I am just a middle aged, fat, ugly human. Woman with a cunt… as you fuckers say.
Kiss my ass.
I wanted my husband home tonight. Made him a wonderful dinner, I have been taking my meds you see, I am a “good” wife now. But the meds do not change how I feel. Why do humans demand so much? Why do we have so many children? Why do we suffer and blame a nameless, empty God? My husband is out making a living. Every second he is away he misses me, does the best by me and his child. Why is this happening? Why has society accepted this “norm”? I may be a bitch with an illness but I am a bitch that loves my husband and child. I am a bitch that wants to be with them, both of them, everyday without the threat of outside crap.
My husband loves his job. I love his job but I miss him. He works harder and harder to support us. I miss him more and more. I would give anything that society was not so ignorant with a lying government and shit for brains democracy.
Why? Why for this small pathetic life, can I not just live and enjoy it? Why do human fucking beings take so much from each other? It is pathetic how much so many try to become God. Money, power, control. Fuck it all,
Just want my family. No fancy restaurant, no massage, no T.V. show, no maids. I just want to be with my family. I would like the ones who need ” more” to kindly fuck off. Really. Human bastards. Fuck off. And take your money and religious domination with you.

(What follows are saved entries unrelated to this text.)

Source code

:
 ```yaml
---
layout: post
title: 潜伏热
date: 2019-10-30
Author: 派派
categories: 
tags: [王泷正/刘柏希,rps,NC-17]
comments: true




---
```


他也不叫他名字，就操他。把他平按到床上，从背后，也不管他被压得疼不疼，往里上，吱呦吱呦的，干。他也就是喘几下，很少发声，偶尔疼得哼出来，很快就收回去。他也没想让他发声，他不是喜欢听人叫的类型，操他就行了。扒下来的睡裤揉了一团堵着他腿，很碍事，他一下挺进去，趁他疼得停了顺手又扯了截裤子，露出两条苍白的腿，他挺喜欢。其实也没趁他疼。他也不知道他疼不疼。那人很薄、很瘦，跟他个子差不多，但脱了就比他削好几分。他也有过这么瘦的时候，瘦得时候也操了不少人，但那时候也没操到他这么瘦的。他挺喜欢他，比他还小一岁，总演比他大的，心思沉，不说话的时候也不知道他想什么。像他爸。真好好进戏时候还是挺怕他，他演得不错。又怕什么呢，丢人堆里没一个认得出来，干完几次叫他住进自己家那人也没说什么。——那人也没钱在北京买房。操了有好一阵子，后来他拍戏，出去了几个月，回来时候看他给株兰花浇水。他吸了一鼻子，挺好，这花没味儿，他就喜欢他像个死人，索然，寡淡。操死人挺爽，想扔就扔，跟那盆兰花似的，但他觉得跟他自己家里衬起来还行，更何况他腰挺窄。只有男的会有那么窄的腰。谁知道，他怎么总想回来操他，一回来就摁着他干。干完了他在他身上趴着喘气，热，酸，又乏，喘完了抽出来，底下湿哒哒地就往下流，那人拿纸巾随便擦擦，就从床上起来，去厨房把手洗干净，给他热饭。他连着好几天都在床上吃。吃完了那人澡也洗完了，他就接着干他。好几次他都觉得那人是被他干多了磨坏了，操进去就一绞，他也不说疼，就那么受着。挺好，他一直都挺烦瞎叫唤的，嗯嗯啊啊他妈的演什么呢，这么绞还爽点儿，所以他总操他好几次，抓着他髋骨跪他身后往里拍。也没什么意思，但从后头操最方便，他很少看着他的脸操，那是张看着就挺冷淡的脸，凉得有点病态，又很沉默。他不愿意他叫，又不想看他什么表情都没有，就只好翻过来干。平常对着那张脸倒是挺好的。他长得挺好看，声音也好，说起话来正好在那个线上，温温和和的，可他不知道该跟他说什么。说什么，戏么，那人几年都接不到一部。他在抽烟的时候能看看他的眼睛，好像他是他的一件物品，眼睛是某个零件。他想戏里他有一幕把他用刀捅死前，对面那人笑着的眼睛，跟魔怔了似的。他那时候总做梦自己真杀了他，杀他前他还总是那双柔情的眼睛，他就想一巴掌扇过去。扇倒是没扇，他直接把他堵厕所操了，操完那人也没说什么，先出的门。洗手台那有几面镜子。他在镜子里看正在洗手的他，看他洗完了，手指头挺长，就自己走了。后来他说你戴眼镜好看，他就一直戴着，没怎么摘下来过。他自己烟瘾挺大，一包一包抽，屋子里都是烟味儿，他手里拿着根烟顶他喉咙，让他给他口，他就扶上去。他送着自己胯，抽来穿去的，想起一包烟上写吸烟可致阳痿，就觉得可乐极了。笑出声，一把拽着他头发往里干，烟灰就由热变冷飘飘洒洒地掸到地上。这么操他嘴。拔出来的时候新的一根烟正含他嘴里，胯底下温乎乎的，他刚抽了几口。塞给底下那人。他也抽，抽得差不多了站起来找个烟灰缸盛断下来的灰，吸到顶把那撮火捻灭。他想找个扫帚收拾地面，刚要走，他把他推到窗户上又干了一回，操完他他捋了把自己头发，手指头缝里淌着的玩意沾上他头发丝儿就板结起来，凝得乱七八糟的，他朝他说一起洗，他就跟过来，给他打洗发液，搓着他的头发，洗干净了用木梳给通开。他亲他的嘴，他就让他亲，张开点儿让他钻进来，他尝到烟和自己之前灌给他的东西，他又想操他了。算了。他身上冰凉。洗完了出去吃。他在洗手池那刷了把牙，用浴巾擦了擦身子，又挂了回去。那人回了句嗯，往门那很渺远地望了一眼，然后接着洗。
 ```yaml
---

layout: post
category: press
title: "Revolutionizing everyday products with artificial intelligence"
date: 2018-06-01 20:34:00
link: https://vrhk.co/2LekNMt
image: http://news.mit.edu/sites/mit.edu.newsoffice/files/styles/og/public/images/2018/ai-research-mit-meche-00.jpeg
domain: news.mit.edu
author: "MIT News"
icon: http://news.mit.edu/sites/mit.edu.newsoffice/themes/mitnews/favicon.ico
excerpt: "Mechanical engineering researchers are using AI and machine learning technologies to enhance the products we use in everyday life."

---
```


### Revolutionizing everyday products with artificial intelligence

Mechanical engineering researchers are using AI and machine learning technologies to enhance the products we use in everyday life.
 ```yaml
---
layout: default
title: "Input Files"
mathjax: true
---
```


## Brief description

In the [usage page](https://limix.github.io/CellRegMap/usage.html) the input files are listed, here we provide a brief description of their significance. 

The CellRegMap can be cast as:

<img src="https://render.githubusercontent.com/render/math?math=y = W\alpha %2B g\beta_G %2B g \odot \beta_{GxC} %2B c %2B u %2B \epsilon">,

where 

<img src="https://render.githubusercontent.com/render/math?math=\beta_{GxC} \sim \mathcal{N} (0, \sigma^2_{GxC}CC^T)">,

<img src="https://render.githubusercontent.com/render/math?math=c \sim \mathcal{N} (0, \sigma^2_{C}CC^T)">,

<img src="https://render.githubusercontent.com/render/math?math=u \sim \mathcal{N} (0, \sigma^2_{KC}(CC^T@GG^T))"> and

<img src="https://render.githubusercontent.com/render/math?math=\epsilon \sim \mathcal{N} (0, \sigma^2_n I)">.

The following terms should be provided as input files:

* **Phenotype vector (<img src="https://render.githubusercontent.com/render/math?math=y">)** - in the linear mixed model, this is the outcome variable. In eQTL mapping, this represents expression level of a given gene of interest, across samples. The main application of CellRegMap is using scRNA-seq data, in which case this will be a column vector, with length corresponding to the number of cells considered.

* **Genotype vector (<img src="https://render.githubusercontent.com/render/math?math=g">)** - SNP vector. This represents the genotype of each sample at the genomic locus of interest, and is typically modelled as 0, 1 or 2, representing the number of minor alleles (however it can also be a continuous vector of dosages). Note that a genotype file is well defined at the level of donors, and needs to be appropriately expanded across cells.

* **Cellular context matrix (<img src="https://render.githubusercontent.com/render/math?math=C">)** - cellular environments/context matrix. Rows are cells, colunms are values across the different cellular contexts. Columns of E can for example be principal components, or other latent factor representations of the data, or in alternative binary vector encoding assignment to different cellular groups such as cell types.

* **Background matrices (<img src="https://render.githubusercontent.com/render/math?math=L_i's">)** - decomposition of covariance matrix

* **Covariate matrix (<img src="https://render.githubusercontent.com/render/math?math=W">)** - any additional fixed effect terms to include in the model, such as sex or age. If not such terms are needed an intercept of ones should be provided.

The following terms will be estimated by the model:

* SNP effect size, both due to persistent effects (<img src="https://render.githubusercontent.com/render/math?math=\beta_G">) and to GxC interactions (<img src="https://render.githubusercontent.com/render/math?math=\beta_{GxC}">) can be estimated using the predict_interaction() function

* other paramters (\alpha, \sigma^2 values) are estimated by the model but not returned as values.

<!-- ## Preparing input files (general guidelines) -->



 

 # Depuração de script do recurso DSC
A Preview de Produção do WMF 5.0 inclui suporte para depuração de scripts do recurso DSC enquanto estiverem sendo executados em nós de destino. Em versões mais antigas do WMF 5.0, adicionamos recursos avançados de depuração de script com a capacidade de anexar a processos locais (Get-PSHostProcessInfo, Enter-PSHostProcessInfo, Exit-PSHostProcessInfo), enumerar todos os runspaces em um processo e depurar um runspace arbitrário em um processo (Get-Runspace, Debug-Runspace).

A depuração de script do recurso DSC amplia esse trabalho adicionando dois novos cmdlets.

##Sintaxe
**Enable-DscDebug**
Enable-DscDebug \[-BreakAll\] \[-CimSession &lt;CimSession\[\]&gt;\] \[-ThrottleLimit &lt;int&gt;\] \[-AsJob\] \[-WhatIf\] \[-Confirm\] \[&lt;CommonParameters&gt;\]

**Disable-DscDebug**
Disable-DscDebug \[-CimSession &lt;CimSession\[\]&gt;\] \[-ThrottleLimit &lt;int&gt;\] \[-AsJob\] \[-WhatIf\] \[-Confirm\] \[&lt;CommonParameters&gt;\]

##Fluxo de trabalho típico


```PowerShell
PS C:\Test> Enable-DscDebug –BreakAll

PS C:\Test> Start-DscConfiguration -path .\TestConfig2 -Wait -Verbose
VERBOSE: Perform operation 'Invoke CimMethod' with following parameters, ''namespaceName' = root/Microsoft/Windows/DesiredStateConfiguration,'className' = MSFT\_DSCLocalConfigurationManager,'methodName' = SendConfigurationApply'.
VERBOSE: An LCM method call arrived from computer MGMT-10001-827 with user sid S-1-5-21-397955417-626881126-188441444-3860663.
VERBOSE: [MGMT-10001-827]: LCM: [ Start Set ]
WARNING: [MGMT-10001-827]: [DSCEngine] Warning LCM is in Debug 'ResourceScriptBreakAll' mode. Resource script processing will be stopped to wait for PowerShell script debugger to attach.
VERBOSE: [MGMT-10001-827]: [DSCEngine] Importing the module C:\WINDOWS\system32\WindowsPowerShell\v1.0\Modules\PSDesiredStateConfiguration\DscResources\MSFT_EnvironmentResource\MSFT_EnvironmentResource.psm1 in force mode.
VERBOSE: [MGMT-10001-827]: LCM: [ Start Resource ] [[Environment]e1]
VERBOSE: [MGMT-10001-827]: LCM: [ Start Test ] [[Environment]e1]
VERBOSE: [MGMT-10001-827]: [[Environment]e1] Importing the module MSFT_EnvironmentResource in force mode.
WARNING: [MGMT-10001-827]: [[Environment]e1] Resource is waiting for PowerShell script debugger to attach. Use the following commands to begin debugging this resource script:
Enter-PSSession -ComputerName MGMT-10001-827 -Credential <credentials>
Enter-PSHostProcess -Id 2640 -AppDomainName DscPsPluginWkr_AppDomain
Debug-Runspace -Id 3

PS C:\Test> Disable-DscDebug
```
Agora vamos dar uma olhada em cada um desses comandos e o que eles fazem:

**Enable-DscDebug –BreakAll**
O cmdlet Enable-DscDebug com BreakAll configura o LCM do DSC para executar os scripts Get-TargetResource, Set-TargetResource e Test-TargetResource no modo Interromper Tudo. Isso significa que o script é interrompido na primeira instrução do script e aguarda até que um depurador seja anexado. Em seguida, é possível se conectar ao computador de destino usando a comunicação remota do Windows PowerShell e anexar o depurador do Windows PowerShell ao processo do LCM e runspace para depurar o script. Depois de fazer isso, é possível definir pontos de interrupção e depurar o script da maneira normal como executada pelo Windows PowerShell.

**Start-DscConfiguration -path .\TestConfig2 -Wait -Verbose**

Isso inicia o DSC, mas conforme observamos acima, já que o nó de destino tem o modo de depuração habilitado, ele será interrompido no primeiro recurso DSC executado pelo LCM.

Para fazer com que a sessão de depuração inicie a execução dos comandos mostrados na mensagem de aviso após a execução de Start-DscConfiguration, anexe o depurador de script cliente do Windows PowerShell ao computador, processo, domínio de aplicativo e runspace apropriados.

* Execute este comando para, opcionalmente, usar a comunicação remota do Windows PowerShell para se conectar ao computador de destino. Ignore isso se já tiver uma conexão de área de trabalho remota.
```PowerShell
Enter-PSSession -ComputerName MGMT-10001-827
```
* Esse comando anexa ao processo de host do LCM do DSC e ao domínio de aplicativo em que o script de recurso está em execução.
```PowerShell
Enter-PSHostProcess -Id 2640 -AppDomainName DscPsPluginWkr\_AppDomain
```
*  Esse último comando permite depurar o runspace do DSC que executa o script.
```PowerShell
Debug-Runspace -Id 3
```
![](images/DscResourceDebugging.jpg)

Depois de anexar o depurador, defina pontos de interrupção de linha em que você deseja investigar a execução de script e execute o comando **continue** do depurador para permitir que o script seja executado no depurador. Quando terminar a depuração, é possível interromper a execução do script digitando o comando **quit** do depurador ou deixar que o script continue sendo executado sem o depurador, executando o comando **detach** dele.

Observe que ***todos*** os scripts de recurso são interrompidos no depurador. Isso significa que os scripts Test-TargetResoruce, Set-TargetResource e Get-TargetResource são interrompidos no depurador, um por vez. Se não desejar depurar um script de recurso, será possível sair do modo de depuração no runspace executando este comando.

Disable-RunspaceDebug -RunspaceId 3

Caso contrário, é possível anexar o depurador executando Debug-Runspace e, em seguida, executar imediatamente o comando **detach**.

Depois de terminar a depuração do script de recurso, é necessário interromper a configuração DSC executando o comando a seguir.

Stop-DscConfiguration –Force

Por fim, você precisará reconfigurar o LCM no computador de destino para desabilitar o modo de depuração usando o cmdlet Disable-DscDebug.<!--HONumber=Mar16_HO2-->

Sorry hubby. I am ranting. I am keeping the potatoes warm for you. 🙂
*edit* I am sorry about the rant post. I had always dreamed of something better than this. I for some reason thought it would all be cuddling with my husband and child, cooking with my adopted uncle, talking with my mother and laughing with my father over oysters. Life is beautiful but something is fucking it up… am I the only one who sees this? I do not think I am. March on my friends. I will bring the muffins and soul fire.